--- What the exercise asks ---
Return all of the entries exactly, with nothing added or left out.

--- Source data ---
****************************************

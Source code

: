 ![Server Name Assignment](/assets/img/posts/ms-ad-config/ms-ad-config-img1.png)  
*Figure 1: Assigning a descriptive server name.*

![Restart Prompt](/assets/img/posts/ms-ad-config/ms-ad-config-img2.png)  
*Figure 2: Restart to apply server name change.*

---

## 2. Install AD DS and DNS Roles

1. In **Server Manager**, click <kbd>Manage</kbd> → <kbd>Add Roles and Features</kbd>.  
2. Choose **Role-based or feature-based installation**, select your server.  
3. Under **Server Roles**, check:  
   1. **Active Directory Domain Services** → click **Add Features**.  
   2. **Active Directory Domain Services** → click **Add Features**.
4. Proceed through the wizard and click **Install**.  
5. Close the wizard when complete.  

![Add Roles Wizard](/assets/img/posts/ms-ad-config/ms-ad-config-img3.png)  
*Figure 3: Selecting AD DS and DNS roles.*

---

****************************************

--- Solution for this exercise ---
Source code

: ![Server Name Assignment](/assets/img/posts/ms-ad-config/ms-ad-config-img1.png)  
*Figure 1: Assigning a descriptive server name.*

![Restart Prompt](/assets/img/posts/ms-ad-config/ms-ad-config-img2.png)  
*Figure 2: Restart to apply server name change.*

---

## 2. Install AD DS and DNS Roles

1. In **Server Manager**, click <kbd>Manage</kbd> → <kbd>Add Roles and Features</kbd>.  
2. Choose **Role-based or feature-based installation**, select your server.  
3. Under **Server Roles**, check:  
   1. **Active Directory Domain Services** → click **Add Features**.  
   2. **Active Directory Domain Services** → click **Add Features**.
4. Proceed through the wizard and click **Install**.  
5. Close the wizard when complete.  

![Add Roles Wizard](/assets/img/posts/ms-ad-config/ms-ad-config-img3.png)  
*Figure 3: Selecting AD DS and DNS roles.*

---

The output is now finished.